Далее немного прикидок: если скажем есть люди готовые платить по 50 грн за час в малокомплектных группах примерно по 5 человек то выйдет 500 грн за два часа, если вести две группы то это 1000 грн  за 4ч часа. За час выходит что это примерно вдвое больше оплаты весьма сильных спецов по яве. Понятное дело что это грубо, там по идее надо будет платить за помещение если его нет, цена может  быть больше или меньше. Но по сути если программа какая-то есть и обкатана, рука набита, талант преподавания есть то оно может и не быть так сложно людей дотягивать до начального уровня. Может подойдет тем кто хочет дополнительно подзаработать или тем кто не хочет парится на стандартной загрузке целыми днями а ему нужна частичная занятость.

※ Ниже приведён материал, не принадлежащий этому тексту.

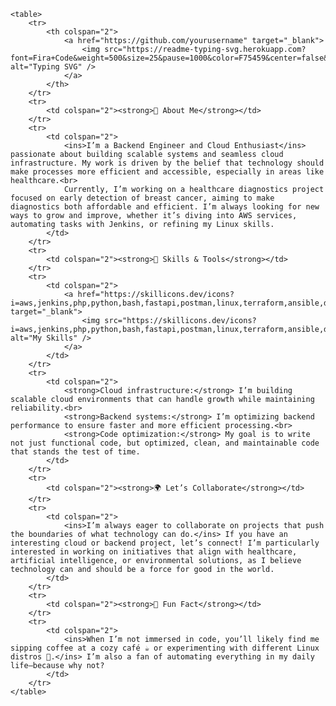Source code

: <!DOCTYPE html>
<html lang="en">
<head>
    <meta charset="UTF-8">
    <meta name="viewport" content="width=device-width, initial-scale=1.0">
    <title>About Me</title>
    <style>
        table {
            width: 100%;
            border-collapse: collapse;
        }
        th, td {
            padding: 15px;
            text-align: left;
            border-bottom: 1px solid #ddd;
        }
        th {
            background-color: #f2f2f2;
        }
    </style>
</head>
<body>

    <table>
        <tr>
            <th colspan="2">
                <a href="https://github.com/yourusername" target="_blank">
                    <img src="https://readme-typing-svg.herokuapp.com?font=Fira+Code&weight=500&size=25&pause=1000&color=F75459&center=false&vCenter=true&width=435&lines=Judy.G!;Backend+%26+Cloud+Engineer" alt="Typing SVG" />
                </a>
            </th>
        </tr>
        <tr>
            <td colspan="2"><strong>🚀 About Me</strong></td>
        </tr>
        <tr>
            <td colspan="2">
                <ins>I’m a Backend Engineer and Cloud Enthusiast</ins> passionate about building scalable systems and seamless cloud infrastructure. My work is driven by the belief that technology should make processes more efficient and accessible, especially in areas like healthcare.<br>
                Currently, I’m working on a healthcare diagnostics project focused on early detection of breast cancer, aiming to make diagnostics both affordable and efficient. I’m always looking for new ways to grow and improve, whether it’s diving into AWS services, automating tasks with Jenkins, or refining my Linux skills.
            </td>
        </tr>
        <tr>
            <td colspan="2"><strong>🔧 Skills & Tools</strong></td>
        </tr>
        <tr>
            <td colspan="2">
                <a href="https://skillicons.dev/icons?i=aws,jenkins,php,python,bash,fastapi,postman,linux,terraform,ansible,docker,dynamodb,kubernetes,git,&perline=3" target="_blank">
                    <img src="https://skillicons.dev/icons?i=aws,jenkins,php,python,bash,fastapi,postman,linux,terraform,ansible,docker,dynamodb,kubernetes,git,&perline=3" alt="My Skills" />
                </a>
            </td>
        </tr>
        <tr>
            <td colspan="2">
                <strong>Cloud infrastructure:</strong> I’m building scalable cloud environments that can handle growth while maintaining reliability.<br>
                <strong>Backend systems:</strong> I’m optimizing backend performance to ensure faster and more efficient processing.<br>
                <strong>Code optimization:</strong> My goal is to write not just functional code, but optimized, clean, and maintainable code that stands the test of time.
            </td>
        </tr>
        <tr>
            <td colspan="2"><strong>🌍 Let’s Collaborate</strong></td>
        </tr>
        <tr>
            <td colspan="2">
                <ins>I’m always eager to collaborate on projects that push the boundaries of what technology can do.</ins> If you have an interesting cloud or backend project, let’s connect! I’m particularly interested in working on initiatives that align with healthcare, artificial intelligence, or environmental solutions, as I believe technology can and should be a force for good in the world.
            </td>
        </tr>
        <tr>
            <td colspan="2"><strong>💬 Fun Fact</strong></td>
        </tr>
        <tr>
            <td colspan="2">
                <ins>When I’m not immersed in code, you’ll likely find me sipping coffee at a cozy café ☕ or experimenting with different Linux distros 🐧.</ins> I’m also a fan of automating everything in my daily life—because why not?
            </td>
        </tr>
    </table>

</body>
</html>
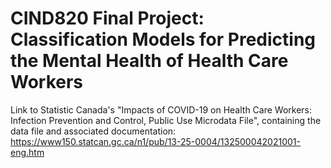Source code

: # CIND820 Final Project: Classification Models for Predicting the Mental Health of Health Care Workers

Link to Statistic Canada's "Impacts of COVID-19 on Health Care Workers: Infection Prevention and Control, Public Use Microdata File", containing the data file and associated documentation: https://www150.statcan.gc.ca/n1/pub/13-25-0004/132500042021001-eng.htm
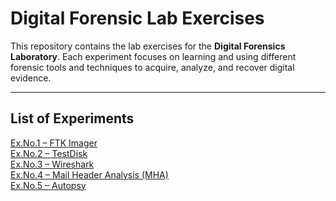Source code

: # Digital Forensic Lab Exercises

This repository contains the lab exercises for the **Digital Forensics Laboratory**. Each experiment focuses on learning and using different forensic tools and techniques to acquire, analyze, and recover digital evidence.

---

## List of Experiments

<a href="./Digital-Forensic-Tools_overview/blob/main/experiments/Ex.No.1%20%E2%80%93%20FTK%20Imager.md" target="_blank">Ex.No.1 – FTK Imager</a>  
<a href="./Digital-Forensic-Tools_overview/blob/main/experiments/Ex.No.2%20%E2%80%93%20TestDisk.md" target="_blank">Ex.No.2 – TestDisk</a>  
<a href="./Digital%20Forensic%20Lab%20Exercises/Ex.No.3%20–%20Wireshark.md" target="_blank">Ex.No.3 – Wireshark</a>  
<a href="./Digital%20Forensic%20Lab%20Exercises/Ex.No.4-Mail%20Header%20Analyzer.md" target="_blank">Ex.No.4 – Mail Header Analysis (MHA)</a>  
<a href="./Digital%20Forensic%20Lab%20Exercises/Ex.No.5-Autopsy.md" target="_blank">Ex.No.5 – Autopsy</a> 
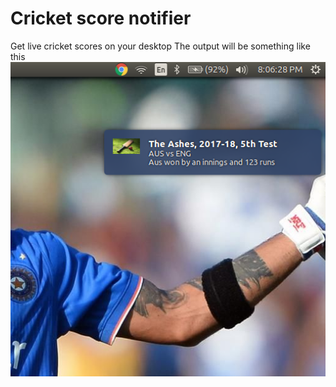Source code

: # Cricket score notifier
Get live cricket scores on your desktop
The output will be something like this
![Screenshot](Screenshot.png)
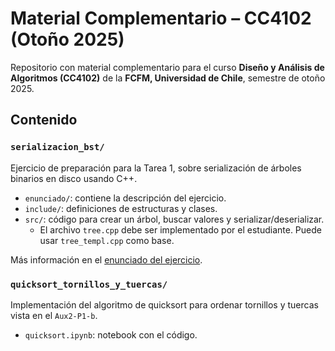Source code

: # Material Complementario – CC4102 (Otoño 2025)

Repositorio con material complementario para el curso **Diseño y Análisis de Algoritmos (CC4102)** de la **FCFM, Universidad de Chile**, semestre de otoño 2025.

## Contenido

### `serializacion_bst/`

Ejercicio de preparación para la Tarea 1, sobre serialización de árboles binarios en disco usando C++.

- `enunciado/`: contiene la descripción del ejercicio.
- `include/`: definiciones de estructuras y clases.
- `src/`: código para crear un árbol, buscar valores y serializar/deserializar.
  - El archivo `tree.cpp` debe ser implementado por el estudiante. Puede usar `tree_templ.cpp` como base.

Más información en el [enunciado del ejercicio](serializacion_bst/enunciado/ejercicio_preparacion.pdf).

### `quicksort_tornillos_y_tuercas/`

Implementación del algoritmo de quicksort para ordenar tornillos y tuercas vista en el `Aux2-P1-b`.

- `quicksort.ipynb`: notebook con el código.
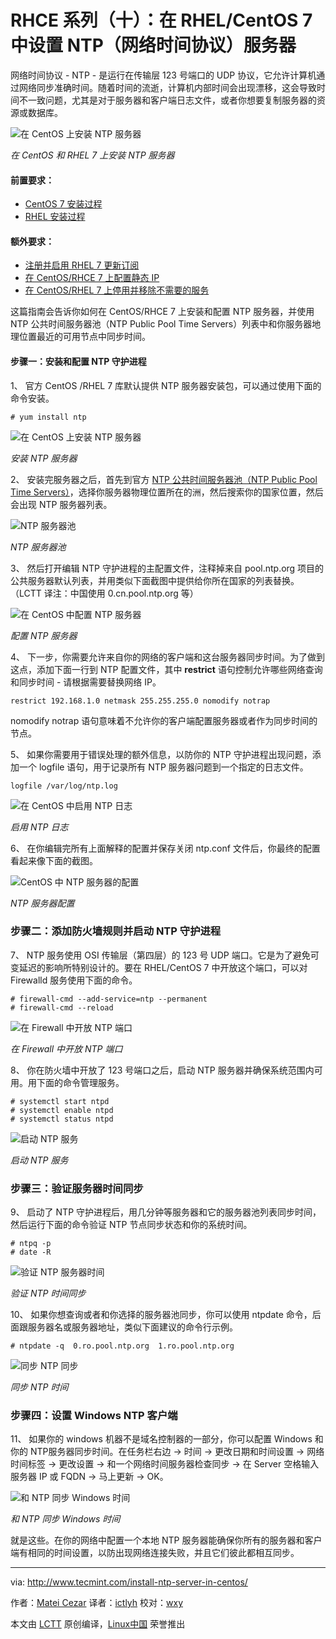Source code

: RHCE 系列（十）：在 RHEL/CentOS 7 中设置 NTP（网络时间协议）服务器
================================================================================

网络时间协议 - NTP - 是运行在传输层 123 号端口的 UDP 协议，它允许计算机通过网络同步准确时间。随着时间的流逝，计算机内部时间会出现漂移，这会导致时间不一致问题，尤其是对于服务器和客户端日志文件，或者你想要复制服务器的资源或数据库。

![在 CentOS 上安装 NTP 服务器](http://www.tecmint.com/wp-content/uploads/2014/09/NTP-Server-Install-in-CentOS.png)

*在 CentOS 和 RHEL 7 上安装 NTP 服务器*

#### 前置要求： ####

- [CentOS 7 安装过程][1]
- [RHEL 安装过程][2]

#### 额外要求： ####

- [注册并启用 RHEL 7 更新订阅][3]
- [在 CentOS/RHCE 7 上配置静态 IP][4]
- [在 CentOS/RHEL 7 上停用并移除不需要的服务][5]

这篇指南会告诉你如何在 CentOS/RHCE 7 上安装和配置 NTP 服务器，并使用 NTP 公共时间服务器池（NTP Public Pool Time Servers）列表中和你服务器地理位置最近的可用节点中同步时间。

#### 步骤一：安装和配置 NTP 守护进程 ####

1、 官方 CentOS /RHEL 7 库默认提供 NTP 服务器安装包，可以通过使用下面的命令安装。

    # yum install ntp

![在 CentOS 上安装 NTP 服务器](http://www.tecmint.com/wp-content/uploads/2014/09/Install-NTP-in-CentOS.png)

*安装 NTP 服务器*

2、 安装完服务器之后，首先到官方  [NTP 公共时间服务器池（NTP Public Pool Time Servers）][6]，选择你服务器物理位置所在的洲，然后搜索你的国家位置，然后会出现 NTP 服务器列表。

![NTP 服务器池](http://www.tecmint.com/wp-content/uploads/2014/09/NTP-Pool-Server.png)

*NTP 服务器池*

3、 然后打开编辑 NTP 守护进程的主配置文件，注释掉来自 pool.ntp.org 项目的公共服务器默认列表，并用类似下面截图中提供给你所在国家的列表替换。（LCTT 译注：中国使用 0.cn.pool.ntp.org 等）

![在 CentOS 中配置 NTP 服务器](http://www.tecmint.com/wp-content/uploads/2014/09/Configure-NTP-Server.png)

*配置 NTP 服务器*

4、 下一步，你需要允许来自你的网络的客户端和这台服务器同步时间。为了做到这点，添加下面一行到 NTP 配置文件，其中 **restrict** 语句控制允许哪些网络查询和同步时间 - 请根据需要替换网络 IP。

    restrict 192.168.1.0 netmask 255.255.255.0 nomodify notrap

nomodify notrap 语句意味着不允许你的客户端配置服务器或者作为同步时间的节点。

5、 如果你需要用于错误处理的额外信息，以防你的 NTP 守护进程出现问题，添加一个 logfile 语句，用于记录所有 NTP 服务器问题到一个指定的日志文件。

    logfile /var/log/ntp.log

![在 CentOS 中启用 NTP 日志](http://www.tecmint.com/wp-content/uploads/2014/09/Enable-NTP-Log.png)

*启用 NTP 日志*

6、 在你编辑完所有上面解释的配置并保存关闭 ntp.conf 文件后，你最终的配置看起来像下面的截图。

![CentOS 中 NTP 服务器的配置](http://www.tecmint.com/wp-content/uploads/2014/09/NTP-Server-Configuration.png)

*NTP 服务器配置*

### 步骤二：添加防火墙规则并启动 NTP 守护进程 ###

7、 NTP 服务使用 OSI 传输层（第四层）的 123 号 UDP 端口。它是为了避免可变延迟的影响所特别设计的。要在 RHEL/CentOS 7 中开放这个端口，可以对 Firewalld 服务使用下面的命令。

	# firewall-cmd --add-service=ntp --permanent
	# firewall-cmd --reload

![在 Firewall 中开放 NTP 端口](http://www.tecmint.com/wp-content/uploads/2014/09/Open-NTP-Port.png)

*在 Firewall 中开放 NTP 端口*

8、 你在防火墙中开放了 123 号端口之后，启动 NTP 服务器并确保系统范围内可用。用下面的命令管理服务。

    # systemctl start ntpd
    # systemctl enable ntpd
    # systemctl status ntpd

![启动 NTP 服务](http://www.tecmint.com/wp-content/uploads/2014/09/Start-NTP-Service.png)

*启动 NTP 服务*

### 步骤三：验证服务器时间同步 ###

9、 启动了 NTP 守护进程后，用几分钟等服务器和它的服务器池列表同步时间，然后运行下面的命令验证 NTP 节点同步状态和你的系统时间。

    # ntpq -p
    # date -R

![验证 NTP 服务器时间](http://www.tecmint.com/wp-content/uploads/2014/09/Verify-NTP-Time-Sync.png)

*验证 NTP 时间同步*

10、 如果你想查询或者和你选择的服务器池同步，你可以使用 ntpdate 命令，后面跟服务器名或服务器地址，类似下面建议的命令行示例。

    # ntpdate -q  0.ro.pool.ntp.org  1.ro.pool.ntp.org

![同步 NTP 同步](http://www.tecmint.com/wp-content/uploads/2014/09/Synchronize-NTP-Time.png)

*同步 NTP 时间*

### 步骤四：设置 Windows NTP 客户端 ###

11、 如果你的 windows 机器不是域名控制器的一部分，你可以配置 Windows 和你的 NTP服务器同步时间。在任务栏右边 -> 时间 -> 更改日期和时间设置 -> 网络时间标签 -> 更改设置 -> 和一个网络时间服务器检查同步 -> 在 Server 空格输入服务器 IP 或 FQDN -> 马上更新 -> OK。

![和 NTP 同步 Windows 时间](http://www.tecmint.com/wp-content/uploads/2014/09/Synchronize-Windows-Time-with-NTP.png)

*和 NTP 同步 Windows 时间*

就是这些。在你的网络中配置一个本地 NTP 服务器能确保你所有的服务器和客户端有相同的时间设置，以防出现网络连接失败，并且它们彼此都相互同步。

--------------------------------------------------------------------------------

via: http://www.tecmint.com/install-ntp-server-in-centos/

作者：[Matei Cezar][a]
译者：[ictlyh](http://motouxiaogui.cn/blog)
校对：[wxy](https://github.com/wxy)

本文由 [LCTT](https://github.com/LCTT/TranslateProject) 原创编译，[Linux中国](https://linux.cn/) 荣誉推出

[a]:http://www.tecmint.com/author/cezarmatei/
[1]:http://www.tecmint.com/centos-7-installation/
[2]:http://www.tecmint.com/redhat-enterprise-linux-7-installation/
[3]:http://www.tecmint.com/enable-redhat-subscription-reposiories-and-updates-for-rhel-7/
[4]:http://www.tecmint.com/configure-network-interface-in-rhel-centos-7-0/
[5]:http://www.tecmint.com/remove-unwanted-services-in-centos-7/
[6]:http://www.pool.ntp.org/en/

Так что в целом преподавание весьма прибыльное занятие в пересчете на время, если есть спрос. А спрос сейчас видимо есть

----------


## maxx™

> Для того чтоб преподавать азы, не сильно углубляясь в детали, не нужно быть гением программирования, но нужно уметь доступно пояснять. 
> 
> Далее немного прикидок: если скажем есть люди готовые платить по 50 грн за час в малокомплектных группах примерно по 5 человек то выйдет 500 грн за два часа, если вести две группы то это 1000 грн  за 4ч часа. За час выходит что это примерно вдвое больше оплаты весьма сильных спецов по яве. Понятное дело что это грубо, там по идее надо будет платить за помещение если его нет, цена может  быть больше или меньше. Но по сути если программа какая-то есть и обкатана, рука набита, талант преподавания есть то оно может и не быть так сложно людей дотягивать до начального уровня. Может подойдет тем кто хочет дополнительно подзаработать или тем кто не хочет парится на стандартной загрузке целыми днями а ему нужна частичная занятость.
> 
> Так что в целом преподавание весьма прибыльное занятие в пересчете на время, если есть спрос. А спрос сейчас видимо есть


 Оно-то так. Но занятия это 2 раза в неделю по часу, другому. Особо много не заработаешь. Некоторые соглашаются по преподавать, но обычно это быстро надоедает. Обычно наоборот - набирают группу (которые в заголовке темя объявлены), а потом бегают пол дня по офису с предложением провести пару сегодня вечером за 20 баксов в час. И шо-то никто не согласился, хотя достаточно было просто после работы отойти от офиса недалеко и провести занятие. Им повезло, что был человек, у которого на тот момент закончился проект и он был свободен.

----------


## BigK

Ох, читали у нас пару лекций товарищи, которых видимо приволокли из фирмы. Ну они так и читали, будто их силой к нам пригнали, 2 часа коту под хвост  :smileflag:  Шарить они может и шарили, но вот как преподнести информацию не знали совершенно.   Но я действительно не вижу смысла синьеру завариваться с чтением лекций, если и будет читать - то не из-за денег.

----------


## Fallout

> Оно-то так. Но занятия это 2 раза в неделю по часу, другому. Особо много не заработаешь. Некоторые соглашаются по преподавать, но обычно это быстро надоедает. Обычно наоборот - набирают группу (которые в заголовке темя объявлены), а потом бегают пол дня по офису с предложением провести пару сегодня вечером за 20 баксов в час. И шо-то никто не согласился, хотя достаточно было просто после работы отойти от офиса недалеко и провести занятие. Им повезло, что был человек, у которого на тот момент закончился проект и он был свободен.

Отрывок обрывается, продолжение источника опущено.